Un'odissea segnata dal dolore, che le ha tolto la voglia di vivere. Tramite il suo avvocato, la donna ha spiegato al giudice che la sua esistenza era diventata "puro tormento", che aveva fallito tutti gli sforzi per uscirne e che ora desiderava soltanto "morire in pace". Secondo il giudice Jackson, però, un giorno E. potrebbe cambiare idea e capire che "la vita val la pena di essere vissuta".
"Ci sconvolge dover difendere il diritto di nostra figlia a morire - affermano invece i genitori - La amiamo moltissimo, ma comprendiamo che ora il nostro compito dovrebbe essere aiutarla a lottare il suo interesse.
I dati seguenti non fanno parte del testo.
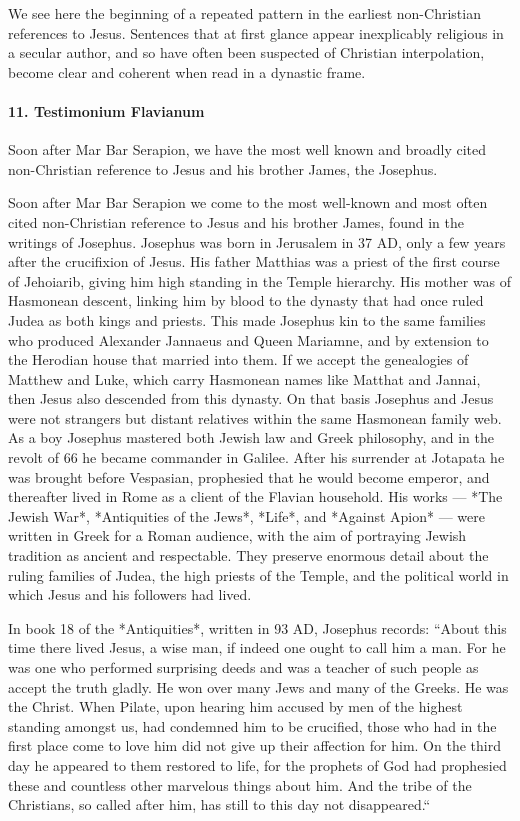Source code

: We see here the beginning of a repeated pattern in the earliest non-Christian references to Jesus.
Sentences that at first glance appear inexplicably religious in a secular author, and so have often been suspected of Christian interpolation, become clear and coherent when read in a dynastic frame.

\paragraph{11.
Testimonium Flavianum}\label{par:testimonium-flavianum}

Soon after Mar Bar Serapion, we have the most well known and broadly cited non-Christian reference to Jesus and his brother James, the Josephus.

Soon after Mar Bar Serapion we come to the most well-known and most often cited non-Christian reference to Jesus and his brother James, found in the writings of Josephus.
Josephus was born in Jerusalem in 37 AD, only a few years after the crucifixion of Jesus.
His father Matthias was a priest of the first course of Jehoiarib, giving him high standing in the Temple hierarchy.
His mother was of Hasmonean descent, linking him by blood to the dynasty that had once ruled Judea as both kings and priests.
This made Josephus kin to the same families who produced Alexander Jannaeus and Queen Mariamne, and by extension to the Herodian house that married into them.
If we accept the genealogies of Matthew and Luke, which carry Hasmonean names like Matthat and Jannai, then Jesus also descended from this dynasty.
On that basis Josephus and Jesus were not strangers but distant relatives within the same Hasmonean family web.
As a boy Josephus mastered both Jewish law and Greek philosophy, and in the revolt of 66 he became commander in Galilee.
After his surrender at Jotapata he was brought before Vespasian, prophesied that he would become emperor, and thereafter lived in Rome as a client of the Flavian household.
His works — *The Jewish War*, *Antiquities of the Jews*, *Life*, and *Against Apion* — were written in Greek for a Roman audience, with the aim of portraying Jewish tradition as ancient and respectable.
They preserve enormous detail about the ruling families of Judea, the high priests of the Temple, and the political world in which Jesus and his followers had lived.

In book 18 of the *Antiquities*, written in 93 AD, Josephus records:
``About this time there lived Jesus, a wise man, if indeed one ought to call him a man.
For he was one who performed surprising deeds and was a teacher of such people as accept the truth gladly.
He won over many Jews and many of the Greeks.
He was the Christ.
When Pilate, upon hearing him accused by men of the highest standing amongst us, had condemned him to be crucified, those who had in the first place come to love him did not give up their affection for him.
On the third day he appeared to them restored to life, for the prophets of God had prophesied these and countless other marvelous things about him.
And the tribe of the Christians, so called after him, has still to this day not disappeared.``

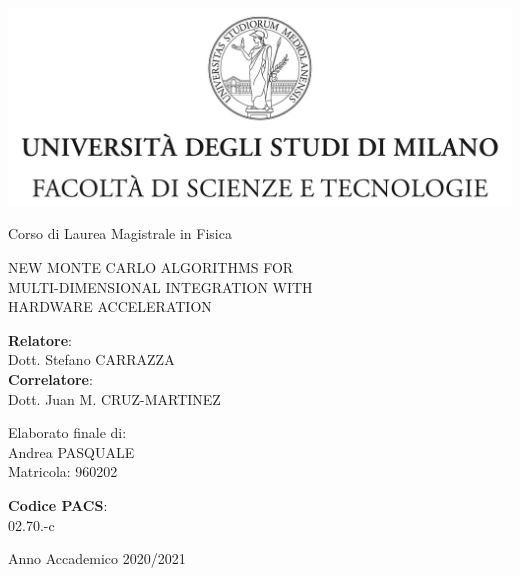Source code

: \documentclass[12pt]{report}
\begin{document}
	
\thispagestyle{empty}

\begin{center}
\includegraphics{../images/tesiSCIENZE_TECNOLOGIE.jpg}
\end{center}
\begin{center}
	{\LARGE Corso di Laurea Magistrale in Fisica}
\end{center}
\begin{center}
	\vspace{2cm}
	{\Large NEW MONTE CARLO ALGORITHMS  FOR\\MULTI-DIMENSIONAL  INTEGRATION  WITH\\HARDWARE ACCELERATION \\} 
\end{center}
\par
\vspace{1 cm}
\begin{flushleft}  		 
	\textbf{Relatore}:\\ {Dott. Stefano CARRAZZA}\\
	\textbf{Correlatore}:\\ {Dott. Juan M. CRUZ-MARTINEZ}\\
\end{flushleft}
\vspace{1 cm}
\begin{flushright}
	Elaborato finale di:\\ Andrea PASQUALE\\ Matricola: 960202\\
\end{flushright}
\begin{flushright}
	\textbf{Codice PACS}: \\ 02.70.-c
\end{flushright}
\vfill
\begin{center}
	{\large Anno Accademico 2020/2021}
\end{center}


\setcounter{page}{1}

\tableofcontents







\setcounter{page}{1}




\nocite{*}

\appendix

\printbibliography
\end{document}
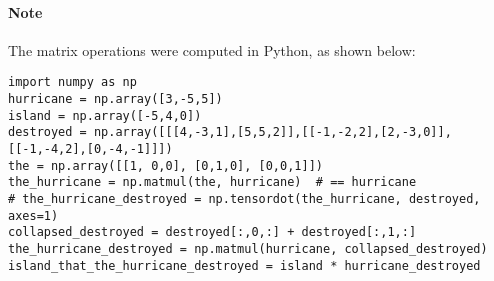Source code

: \documentclass[]{article}
\begin{document}
\paragraph{Note}The matrix operations were computed in Python, as shown below:
\begin{verbatim}
import numpy as np
hurricane = np.array([3,-5,5])
island = np.array([-5,4,0])
destroyed = np.array([[[4,-3,1],[5,5,2]],[[-1,-2,2],[2,-3,0]], [[-1,-4,2],[0,-4,-1]]])
the = np.array([[1, 0,0], [0,1,0], [0,0,1]])
the_hurricane = np.matmul(the, hurricane)  # == hurricane
# the_hurricane_destroyed = np.tensordot(the_hurricane, destroyed, axes=1)
collapsed_destroyed = destroyed[:,0,:] + destroyed[:,1,:]
the_hurricane_destroyed = np.matmul(hurricane, collapsed_destroyed)
island_that_the_hurricane_destroyed = island * hurricane_destroyed
\end{verbatim}
\end{document}
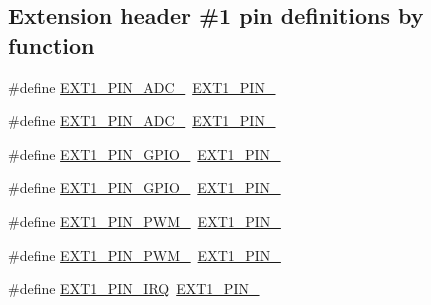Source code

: \subsection*{Extension header \#1 pin definitions by function}
\begin{DoxyCompactItemize}
\item 
\#define \mbox{\hyperlink{group__samd21__xplained__pro__features__group_ga5cb1dd78b8ab2337a600ac1fb5952f98}{E\+X\+T1\+\_\+\+P\+I\+N\+\_\+\+A\+D\+C\+\_}}~\mbox{\hyperlink{group__samd21__xplained__pro__features__group_ga6ccee32105c9fafbb01770695b7f2b44}{E\+X\+T1\+\_\+\+P\+I\+N\+\_}}
\item 
\#define \mbox{\hyperlink{group__samd21__xplained__pro__features__group_gab5927d53d39f07615e31de423b5cd2f8}{E\+X\+T1\+\_\+\+P\+I\+N\+\_\+\+A\+D\+C\+\_}}~\mbox{\hyperlink{group__samd21__xplained__pro__features__group_ga5243ef88b70ab0ee20507c80ef8d7a0d}{E\+X\+T1\+\_\+\+P\+I\+N\+\_}}
\item 
\#define \mbox{\hyperlink{group__samd21__xplained__pro__features__group_gafbdd5cd8e6664c704b7e1d62a50bb9fc}{E\+X\+T1\+\_\+\+P\+I\+N\+\_\+\+G\+P\+I\+O\+\_}}~\mbox{\hyperlink{group__samd21__xplained__pro__features__group_ga5ca695ea694bce97dfb20e52de5b4a15}{E\+X\+T1\+\_\+\+P\+I\+N\+\_}}
\item 
\#define \mbox{\hyperlink{group__samd21__xplained__pro__features__group_ga694376ccdf6ec8fb0101121fe0dd2bd6}{E\+X\+T1\+\_\+\+P\+I\+N\+\_\+\+G\+P\+I\+O\+\_}}~\mbox{\hyperlink{group__samd21__xplained__pro__features__group_ga6c808d0df1d56c22b669269ba2a8ccce}{E\+X\+T1\+\_\+\+P\+I\+N\+\_}}
\item 
\#define \mbox{\hyperlink{group__samd21__xplained__pro__features__group_ga5c60de0dd8e1c11f58a368792e8ab86e}{E\+X\+T1\+\_\+\+P\+I\+N\+\_\+\+P\+W\+M\+\_}}~\mbox{\hyperlink{group__samd21__xplained__pro__features__group_gaf90fe93609fea05220738c06abaabf71}{E\+X\+T1\+\_\+\+P\+I\+N\+\_}}
\item 
\#define \mbox{\hyperlink{group__samd21__xplained__pro__features__group_gac96b2c63e08f74698ce613d73a54bc3b}{E\+X\+T1\+\_\+\+P\+I\+N\+\_\+\+P\+W\+M\+\_}}~\mbox{\hyperlink{group__samd21__xplained__pro__features__group_ga4768b3de92f5776c206a4e3262f05c47}{E\+X\+T1\+\_\+\+P\+I\+N\+\_}}
\item 
\#define \mbox{\hyperlink{group__samd21__xplained__pro__features__group_ga3ebd8ed9b501a9b88623b0a084ec098b}{E\+X\+T1\+\_\+\+P\+I\+N\+\_\+\+I\+RQ}}~\mbox{\hyperlink{group__samd21__xplained__pro__features__group_ga8c0f8b12c67dfecaac7bb4c45990fb57}{E\+X\+T1\+\_\+\+P\+I\+N\+\_}}

\end{DoxyCompactItemize}
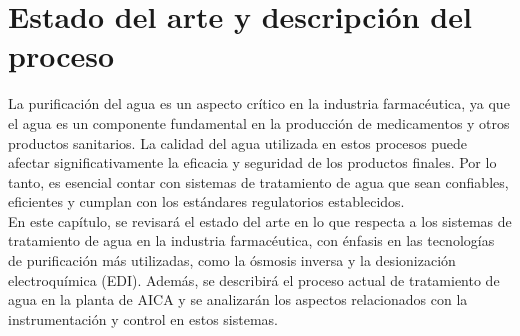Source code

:\chapter{Estado del arte y descripción del proceso}
La purificación del agua es un aspecto crítico en la industria farmacéutica, ya que el agua es un componente fundamental en la producción de medicamentos y otros productos sanitarios. La calidad del agua utilizada en estos procesos puede afectar significativamente la eficacia y seguridad de los productos finales. Por lo tanto, es esencial contar con sistemas de tratamiento de agua que sean confiables, eficientes y cumplan con los estándares regulatorios establecidos.\\

En este capítulo, se revisará el estado del arte en lo que respecta a los sistemas de tratamiento de agua en la industria farmacéutica, con énfasis en las tecnologías de purificación más utilizadas, como la ósmosis inversa y la desionización electroquímica (EDI). Además, se describirá el proceso actual de tratamiento de agua en la planta de AICA y se analizarán los aspectos relacionados con la instrumentación y control en estos sistemas.



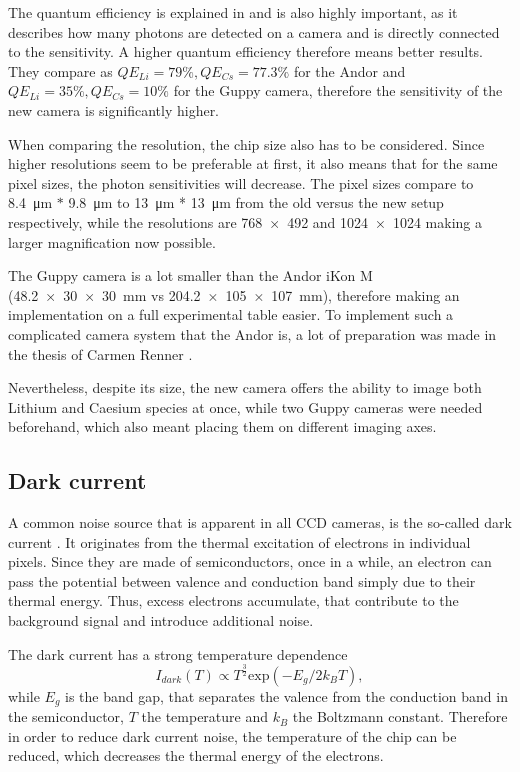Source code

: The quantum efficiency is explained in  and is also highly important, as it describes how many photons are detected on a camera and is directly connected to the sensitivity. A higher quantum efficiency therefore means better results. They compare as $QE_{Li} = 79\%, QE_{Cs} = 77.3\%$ for the Andor and $QE_{Li} = 35\%, QE_{Cs} = 10\%$ for the Guppy camera, therefore the sensitivity of the new camera is significantly higher.

When comparing the resolution, the chip size also has to be considered. Since higher resolutions seem to be preferable at first, it also means that for the same pixel sizes, the photon sensitivities will decrease. The pixel sizes compare to \SI{8.4}{\micro\meter} $*$ \SI{9.8}{\micro\meter} to \SI{13}{\micro\meter} * \SI{13}{\micro\meter} from the old versus the new setup respectively, while the resolutions are \SI{768x492}{} and \SI{1024x1024}{} making a larger magnification now possible.

The Guppy camera is a lot smaller than the Andor iKon M (\SI{48.2x30x30}{\milli\meter} vs \SI{204.2x105x107}{\milli\meter}), therefore making an implementation on a full experimental table easier. To implement such a complicated camera system that the Andor is, a lot of preparation was made in the thesis of Carmen Renner \cite{Renner2014}.

Nevertheless, despite its size, the new camera offers the ability to image both Lithium and Caesium species at once, while two Guppy cameras were needed beforehand, which also meant placing them on different imaging axes.

\subsection{Dark current}
A common noise source that is apparent in all CCD cameras, is the so-called dark current \cite{Ottenstein2006} . It originates from the thermal excitation of electrons in individual pixels. Since they are made of semiconductors, once in a while, an electron can pass the potential between valence and conduction band simply due to their thermal energy. Thus, excess electrons accumulate, that contribute to the background signal and introduce additional noise\cite{FP362011}.

The dark current has a strong temperature dependence
\begin{equation}
\label{eq:darkcurrent}
I_{dark}(T) \propto T^{\frac{3}{2}} \mathrm{exp}(-E_g/2k_BT),
\end{equation}
while $E_g$ is the band gap, that separates the valence from the conduction band in the semiconductor, $T$ the temperature and $k_B$ the Boltzmann constant.
Therefore in order to reduce dark current noise, the temperature of the chip can be reduced, which decreases the thermal energy of the electrons.

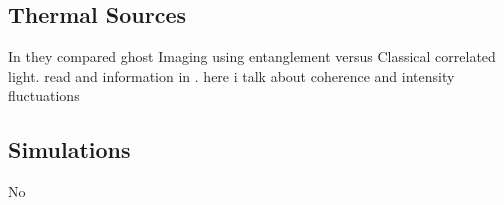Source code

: \subsection{Thermal Sources}

In \cite{thermal} they compared ghost Imaging using entanglement versus Classical correlated light. read and information in \cite{thermalAlejandra}. here i talk about coherence and intensity fluctuations \cite{intensity}

\subsection{Simulations}

No\cite{simulated}



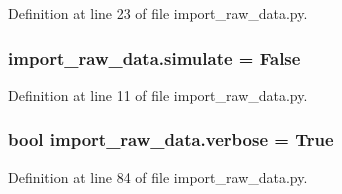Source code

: Definition at line 23 of file import\+\_\+raw\+\_\+data.\+py.

\subsubsection[{\texorpdfstring{simulate}{simulate}}]{\setlength{\rightskip}{0pt plus 5cm}import\+\_\+raw\+\_\+data.\+simulate = False}\hypertarget{namespaceimport__raw__data_a5c1eb8a7efc38978b19a0f6d989467b4}{}\label{namespaceimport__raw__data_a5c1eb8a7efc38978b19a0f6d989467b4}


Definition at line 11 of file import\+\_\+raw\+\_\+data.\+py.

\subsubsection[{\texorpdfstring{verbose}{verbose}}]{\setlength{\rightskip}{0pt plus 5cm}bool import\+\_\+raw\+\_\+data.\+verbose = True}\hypertarget{namespaceimport__raw__data_a4afd55fb1fb71444d887e41c701ce960}{}\label{namespaceimport__raw__data_a4afd55fb1fb71444d887e41c701ce960}


Definition at line 84 of file import\+\_\+raw\+\_\+data.\+py.

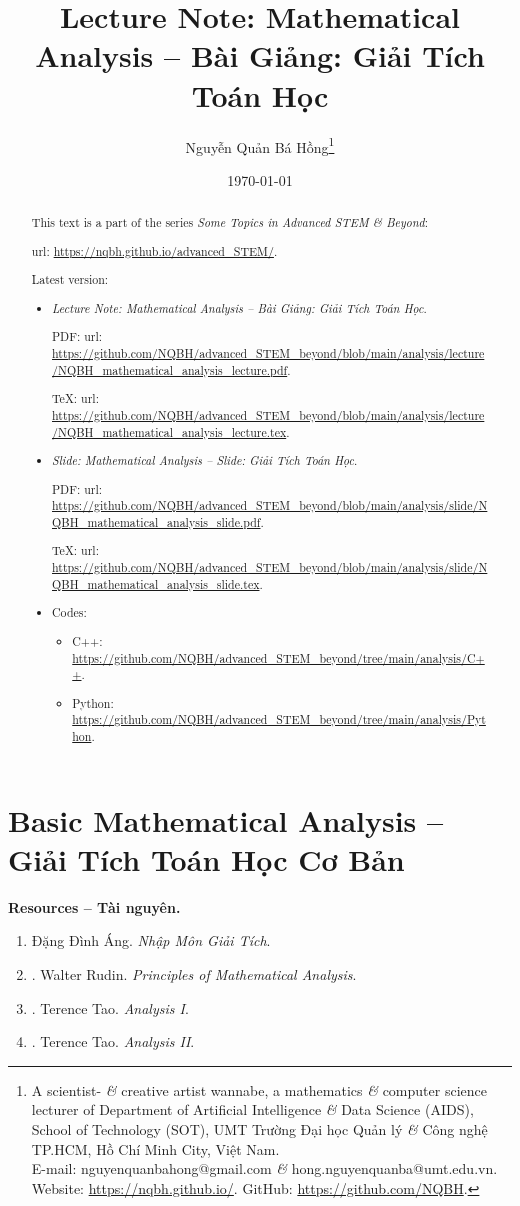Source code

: \documentclass{article}
\title{Lecture Note: Mathematical Analysis -- Bài Giảng: Giải Tích Toán Học}
\author{Nguyễn Quản Bá Hồng\footnote{A scientist- {\it\&} creative artist wannabe, a mathematics {\it\&} computer science lecturer of Department of Artificial Intelligence {\it\&} Data Science (AIDS), School of Technology (SOT), UMT Trường Đại học Quản lý {\it\&} Công nghệ TP.HCM, Hồ Chí Minh City, Việt Nam.\\E-mail: {\sf nguyenquanbahong@gmail.com} {\it\&} {\sf hong.nguyenquanba@umt.edu.vn}. Website: \url{https://nqbh.github.io/}. GitHub: \url{https://github.com/NQBH}.}}
\date{\today}
\begin{document}
\maketitle
\begin{abstract}
	This text is a part of the series {\it Some Topics in Advanced STEM \& Beyond}:
	
	{\sc url}: \url{https://nqbh.github.io/advanced_STEM/}.
	
	Latest version:
	\begin{itemize}
		\item {\it Lecture Note: Mathematical Analysis -- Bài Giảng: Giải Tích Toán Học}.
		
		PDF: {\sc url}: \url{https://github.com/NQBH/advanced_STEM_beyond/blob/main/analysis/lecture/NQBH_mathematical_analysis_lecture.pdf}.
		
		\TeX: {\sc url}: \url{https://github.com/NQBH/advanced_STEM_beyond/blob/main/analysis/lecture/NQBH_mathematical_analysis_lecture.tex}.
		\item {\it Slide: Mathematical Analysis -- Slide: Giải Tích Toán Học}.
		
		PDF: {\sc url}: \url{https://github.com/NQBH/advanced_STEM_beyond/blob/main/analysis/slide/NQBH_mathematical_analysis_slide.pdf}.
		
		\TeX: {\sc url}: \url{https://github.com/NQBH/advanced_STEM_beyond/blob/main/analysis/slide/NQBH_mathematical_analysis_slide.tex}.
		\item Codes:
		\begin{itemize}
			\item C++: \url{https://github.com/NQBH/advanced_STEM_beyond/tree/main/analysis/C++}.
			\item Python: \url{https://github.com/NQBH/advanced_STEM_beyond/tree/main/analysis/Python}.
		\end{itemize}
	\end{itemize}
\end{abstract}
\tableofcontents


\section{Basic Mathematical Analysis -- Giải Tích Toán Học Cơ Bản}
\textbf{\textsf{Resources -- Tài nguyên.}}
\begin{enumerate}
	\item {\sc Đặng Đình Áng}. {\it Nhập Môn Giải Tích}.
	\item \cite{Rudin1976}. {\sc Walter Rudin}. {\it Principles of Mathematical Analysis}.
	
	\item \cite{Tao_analysis_1}. {\sc Terence Tao}. {\it Analysis I}.
	
	\item \cite{Tao_analysis_2}. {\sc Terence Tao}. {\it Analysis II}.
\end{enumerate}
\end{document}
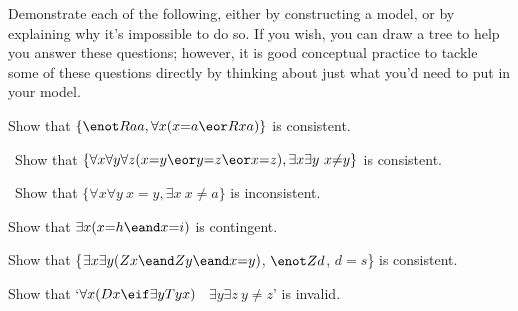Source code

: \solutions
\problempart Demonstrate each of the following, either by constructing a model, or by explaining why it's impossible to do so. If you wish, you can draw a tree to help you answer these questions; however, it is good conceptual practice to tackle some of these questions directly by thinking about just what you'd need to put in your model.
\label{pr.IdentityModels}
\begin{earg}
\item Show that $\{{\enot}Raa, \forall x (x{=}a \eor Rxa)\}$
is consistent.
\item\ Show that $\{\forall x\forall y\forall z(x{=}y \eor y{=}z \eor x{=}z),
\exists x\exists y\ x{\neq} y\}$ is consistent.
\item\ Show that $\{\forall x\forall y\ x{=}y, \exists x\ x {\neq} a\}$ is inconsistent.
\item Show that $\exists x (x {=} h \eand x {=} i)$ is contingent.
\item Show that \{$\exists x\exists y(Zx \eand Zy \eand x{=}y)$, $\enot Zd$, $d{=}s$\} is consistent.
\item Show that `$\forall x(Dx \eif \exists y Tyx)$ \therefore\ $\exists y \exists z\ y{\neq} z$' is invalid.
\end{earg}

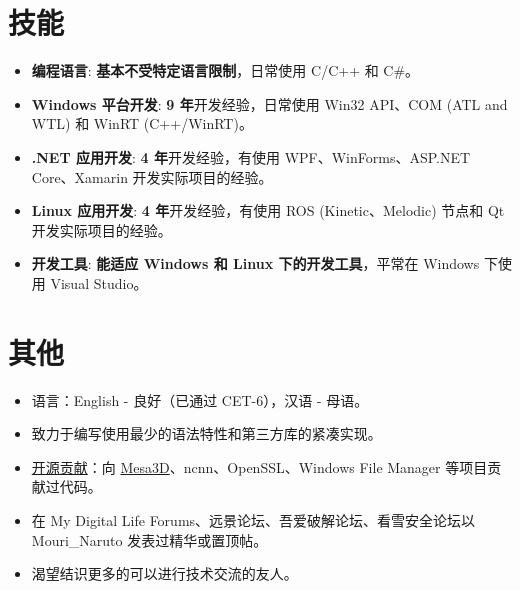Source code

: \documentclass{resume}
\begin{document}
\section{技能}
\begin{itemize}

  \item \textbf{编程语言}:
    \textbf{基本不受特定语言限制}，日常使用 C/C++ 和 C\#。

  \item \textbf{Windows 平台开发}:
    \textbf{9 年}开发经验，日常使用 Win32 API、COM (ATL and WTL) 和 WinRT (C++/WinRT)。

  \item \textbf{.NET 应用开发}:
    \textbf{4 年}开发经验，有使用 WPF、WinForms、ASP.NET Core、Xamarin 开发实际项目的经验。
  
  \item \textbf{Linux 应用开发}:
    \textbf{4 年}开发经验，有使用 ROS (Kinetic、Melodic) 节点和 Qt 开发实际项目的经验。

  \item \textbf{开发工具}:
    \textbf{能适应 Windows 和 Linux 下的开发工具}，平常在 Windows 下使用 Visual Studio。

\end{itemize}

\section{其他}
\begin{itemize}

  \item 语言：English - 良好（已通过 CET-6），汉语 - 母语。

  \item 致力于编写使用最少的语法特性和第三方库的紧凑实现。

  \item \href{https://github.com/search?q=is%3Apr%20author%3AMouriNaruto&type=pullrequests}{开源贡献}：向 \href{https://gitlab.freedesktop.org/mesa/mesa/-/merge_requests/22961}{Mesa3D}、ncnn、OpenSSL、Windows File Manager 等项目贡献过代码。
  
  \item 在 My Digital Life Forums、远景论坛、吾爱破解论坛、看雪安全论坛以 Mouri\_Naruto 发表过精华或置顶帖。
  
  \item 渴望结识更多的可以进行技术交流的友人。
  
\end{itemize}
\end{document}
E al momento, il meglio per lei ci sembra conquistare il diritto di seguire la strada che a scelto, libera da condizionamenti e senza il terrore di essere alimentata a forza. Sentiamo che ha sofferto troppo. Ha perso ogni speranza di raggiungere i traguardi che si era prefissata", dicono mamma e papà.
La decisione del giudice divide società e politica. "Ha preso una decisione saggia e coraggiosa", sostiene Peter Saunders, direttore della campagna pro-vita Care Not Killing. "È una sentenza molto controversa", ritiene invece Evan Harris, ex parlamentare liberal democratico e membro del comitato etico della British Medical Association: "La nutrizione forzata comporterebbe immobilizzazione e sedazione, implicazioni molto pesanti per un paziente che riufiuta ogni cura, e in più senza la certezza di un successo. Si imporrebbe tutto questo a una persona che ha tutti gli strumenti per rifiutarlo".